MAX_TRG_LEN= dloader.TGT_SEQ_LEN
OUTPUT_DIM = dloader.TGT_VOCAB_SIZE

EMB_DIM    = 200

ENC_LAYERS = 4
ENC_HEADS  = 8
ENC_FF_DIM = 1024
ENC_DROPOUT= 0.1

DEC_LAYERS = 4
DEC_HEADS  = 8
DEC_FF_DIM = 1024
DEC_DROPOUT= 0.1

enc = Encoder(INPUT_DIM, 
              EMB_DIM, 
              ENC_LAYERS, 
              ENC_HEADS, 
              ENC_FF_DIM, 
              ENC_DROPOUT, 
              DEVICE, 
              MAX_SRC_LEN)

dec = Decoder(OUTPUT_DIM, 
              EMB_DIM, 
              DEC_LAYERS, 
              DEC_HEADS, 
              DEC_FF_DIM, 
              DEC_DROPOUT, 
              DEVICE, 
              MAX_TRG_LEN)

PAD_CODE = dloader.PAD
SOS_CODE = dloader.SOS
EOS_CODE = dloader.EOS

model    = Seq2Seq(enc, dec, PAD_CODE, PAD_CODE, DEVICE).to(DEVICE)

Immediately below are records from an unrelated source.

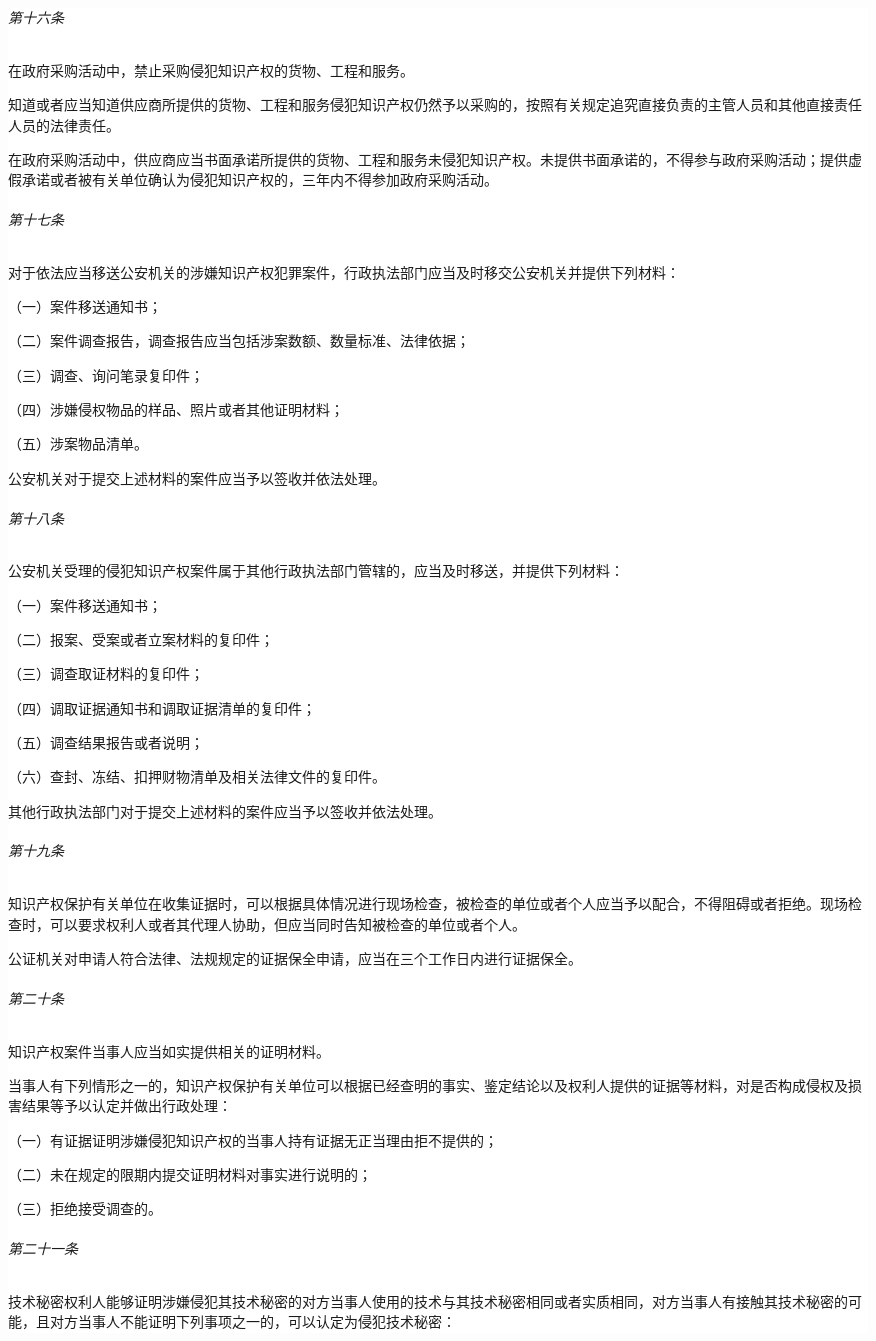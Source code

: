###### 第十六条

在政府采购活动中，禁止采购侵犯知识产权的货物、工程和服务。

知道或者应当知道供应商所提供的货物、工程和服务侵犯知识产权仍然予以采购的，按照有关规定追究直接负责的主管人员和其他直接责任人员的法律责任。

在政府采购活动中，供应商应当书面承诺所提供的货物、工程和服务未侵犯知识产权。未提供书面承诺的，不得参与政府采购活动；提供虚假承诺或者被有关单位确认为侵犯知识产权的，三年内不得参加政府采购活动。

###### 第十七条

对于依法应当移送公安机关的涉嫌知识产权犯罪案件，行政执法部门应当及时移交公安机关并提供下列材料：

（一）案件移送通知书；

（二）案件调查报告，调查报告应当包括涉案数额、数量标准、法律依据；

（三）调查、询问笔录复印件；

（四）涉嫌侵权物品的样品、照片或者其他证明材料；

（五）涉案物品清单。

公安机关对于提交上述材料的案件应当予以签收并依法处理。

###### 第十八条

公安机关受理的侵犯知识产权案件属于其他行政执法部门管辖的，应当及时移送，并提供下列材料：

（一）案件移送通知书；

（二）报案、受案或者立案材料的复印件；

（三）调查取证材料的复印件；

（四）调取证据通知书和调取证据清单的复印件；

（五）调查结果报告或者说明；

（六）查封、冻结、扣押财物清单及相关法律文件的复印件。

其他行政执法部门对于提交上述材料的案件应当予以签收并依法处理。

###### 第十九条

知识产权保护有关单位在收集证据时，可以根据具体情况进行现场检查，被检查的单位或者个人应当予以配合，不得阻碍或者拒绝。现场检查时，可以要求权利人或者其代理人协助，但应当同时告知被检查的单位或者个人。

公证机关对申请人符合法律、法规规定的证据保全申请，应当在三个工作日内进行证据保全。

###### 第二十条

知识产权案件当事人应当如实提供相关的证明材料。

当事人有下列情形之一的，知识产权保护有关单位可以根据已经查明的事实、鉴定结论以及权利人提供的证据等材料，对是否构成侵权及损害结果等予以认定并做出行政处理：

（一）有证据证明涉嫌侵犯知识产权的当事人持有证据无正当理由拒不提供的；

（二）未在规定的限期内提交证明材料对事实进行说明的；

（三）拒绝接受调查的。

###### 第二十一条

技术秘密权利人能够证明涉嫌侵犯其技术秘密的对方当事人使用的技术与其技术秘密相同或者实质相同，对方当事人有接触其技术秘密的可能，且对方当事人不能证明下列事项之一的，可以认定为侵犯技术秘密：
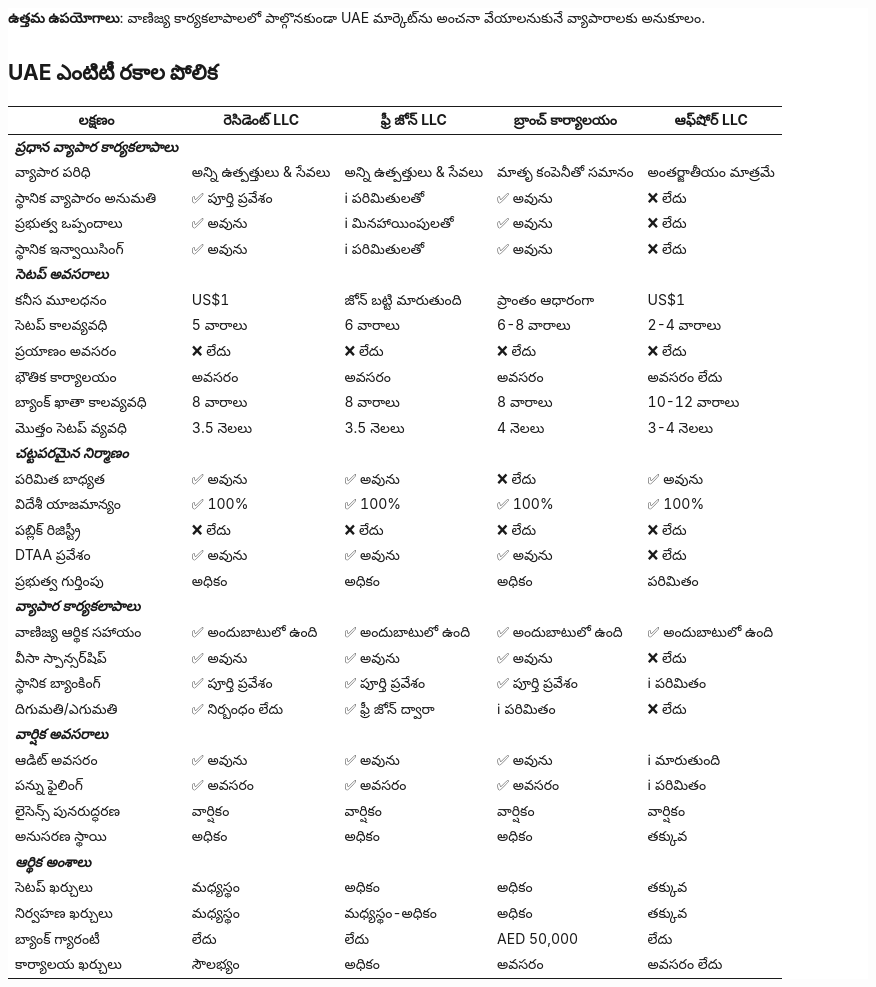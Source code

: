 **ఉత్తమ ఉపయోగాలు**: వాణిజ్య కార్యకలాపాలలో పాల్గొనకుండా UAE మార్కెట్‌ను అంచనా వేయాలనుకునే వ్యాపారాలకు అనుకూలం.

## UAE ఎంటిటీ రకాల పోలిక

| లక్షణం                            | రెసిడెంట్ LLC            | ఫ్రీ జోన్ LLC            | బ్రాంచ్ కార్యాలయం   | ఆఫ్‌షోర్ LLC        |
| --------------------------------- | ------------------------ | ------------------------ | ------------------- | ------------------- |
| _**ప్రధాన వ్యాపార కార్యకలాపాలు**_ |                          |                          |                     |                     |
| వ్యాపార పరిధి                     | అన్ని ఉత్పత్తులు & సేవలు | అన్ని ఉత్పత్తులు & సేవలు | మాతృ కంపెనీతో సమానం | అంతర్జాతీయం మాత్రమే |
| స్థానిక వ్యాపారం అనుమతి           | ✅ పూర్తి ప్రవేశం        | ℹ️ పరిమితులతో            | ✅ అవును            | ❌ లేదు             |
| ప్రభుత్వ ఒప్పందాలు                | ✅ అవును                 | ℹ️ మినహాయింపులతో         | ✅ అవును            | ❌ లేదు             |
| స్థానిక ఇన్వాయిసింగ్              | ✅ అవును                 | ℹ️ పరిమితులతో            | ✅ అవును            | ❌ లేదు             |
| _**సెటప్ అవసరాలు**_               |                          |                          |                     |                     |
| కనీస మూలధనం                       | US$1                     | జోన్ బట్టి మారుతుంది     | ప్రాంతం ఆధారంగా     | US$1                |
| సెటప్ కాలవ్యవధి                   | 5 వారాలు                 | 6 వారాలు                 | 6-8 వారాలు          | 2-4 వారాలు          |
| ప్రయాణం అవసరం                     | ❌ లేదు                  | ❌ లేదు                  | ❌ లేదు             | ❌ లేదు             |
| భౌతిక కార్యాలయం                   | అవసరం                    | అవసరం                    | అవసరం               | అవసరం లేదు          |
| బ్యాంక్ ఖాతా కాలవ్యవధి            | 8 వారాలు                 | 8 వారాలు                 | 8 వారాలు            | 10-12 వారాలు        |
| మొత్తం సెటప్ వ్యవధి               | 3.5 నెలలు                | 3.5 నెలలు                | 4 నెలలు             | 3-4 నెలలు           |
| _**చట్టపరమైన నిర్మాణం**_          |                          |                          |                     |                     |
| పరిమిత బాధ్యత                     | ✅ అవును                 | ✅ అవును                 | ❌ లేదు             | ✅ అవును            |
| విదేశీ యాజమాన్యం                  | ✅ 100%                  | ✅ 100%                  | ✅ 100%             | ✅ 100%             |
| పబ్లిక్ రిజిస్ట్రీ                | ❌ లేదు                  | ❌ లేదు                  | ❌ లేదు             | ❌ లేదు             |
| DTAA ప్రవేశం                      | ✅ అవును                 | ✅ అవును                 | ✅ అవును            | ❌ లేదు             |
| ప్రభుత్వ గుర్తింపు                | అధికం                    | అధికం                    | అధికం               | పరిమితం             |
| _**వ్యాపార కార్యకలాపాలు**_        |                          |                          |                     |                     |
| వాణిజ్య ఆర్థిక సహాయం              | ✅ అందుబాటులో ఉంది       | ✅ అందుబాటులో ఉంది       | ✅ అందుబాటులో ఉంది  | ✅ అందుబాటులో ఉంది  |
| వీసా స్పాన్సర్‌షిప్               | ✅ అవును                 | ✅ అవును                 | ✅ అవును            | ❌ లేదు             |
| స్థానిక బ్యాంకింగ్                | ✅ పూర్తి ప్రవేశం        | ✅ పూర్తి ప్రవేశం        | ✅ పూర్తి ప్రవేశం   | ℹ️ పరిమితం          |
| దిగుమతి/ఎగుమతి                    | ✅ నిర్బంధం లేదు         | ✅ ఫ్రీ జోన్ ద్వారా      | ℹ️ పరిమితం          | ❌ లేదు             |
| _**వార్షిక అవసరాలు**_             |                          |                          |                     |                     |
| ఆడిట్ అవసరం                       | ✅ అవును                 | ✅ అవును                 | ✅ అవును            | ℹ️ మారుతుంది        |
| పన్ను ఫైలింగ్                     | ✅ అవసరం                 | ✅ అవసరం                 | ✅ అవసరం            | ℹ️ పరిమితం          |
| లైసెన్స్ పునరుద్ధరణ               | వార్షికం                 | వార్షికం                 | వార్షికం            | వార్షికం            |
| అనుసరణ స్థాయి                     | అధికం                    | అధికం                    | అధికం               | తక్కువ              |
| _**ఆర్థిక అంశాలు**_               |                          |                          |                     |                     |
| సెటప్ ఖర్చులు                     | మధ్యస్థం                 | అధికం                    | అధికం               | తక్కువ              |
| నిర్వహణ ఖర్చులు                   | మధ్యస్థం                 | మధ్యస్థం-అధికం           | అధికం               | తక్కువ              |
| బ్యాంక్ గ్యారంటీ                  | లేదు                     | లేదు                     | AED 50,000          | లేదు                |
| కార్యాలయ ఖర్చులు                  | సౌలభ్యం                  | అధికం                    | అవసరం               | అవసరం లేదు          |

def initialize_weights(m):
    if hasattr(m, 'weight') and m.weight.dim() > 1:
        nn.init.xavier_uniform_(m.weight.data)
        
model.apply(initialize_weights)
print(model)

print(f'The model has {number_of_parameters(model):,} trainable parameters')

Seq2Seq(
  (encoder): Encoder(
    (tok_embedding): Embedding(34, 200)
    (pos_embedding): Embedding(61, 200)
    (layers): ModuleList(
      (0-3): 4 x EncoderLayer(
        (self_attention): MultiHeadAttention(
          (linear_Q): Linear(in_features=200, out_features=200, bias=True)
          (linear_K): Linear(in_features=200, out_features=200, bias=True)
          (linear_V): Linear(in_features=200, out_features=200, bias=True)
          (linear_O): Linear(in_features=200, out_features=200, bias=True)
          (dropout): Dropout(p=0.1, inplace=False)
        )
        (self_attention_norm): LayerNorm((200,), eps=1e-05, elementwise_affine=True)
        (feedforward): Feedforward(
          (linear_1): Linear(in_features=200, out_features=1024, bias=True)
          (linear_2): Linear(in_features=1024, out_features=200, bias=True)
          (dropout): Dropout(p=0.1, inplace=False)
        )
        (feedforward_norm): LayerNorm((200,), eps=1e-05, elementwise_affine=True)
        (

In [18]:
import os

VERSION     = '06-11-23-v1'
DICTFILE    = pathname(f'seq2seq_series-{VERSION:s}.pt')
LOSSFILE    = pathname(f'seq2seq_losses-{VERSION:s}.txt')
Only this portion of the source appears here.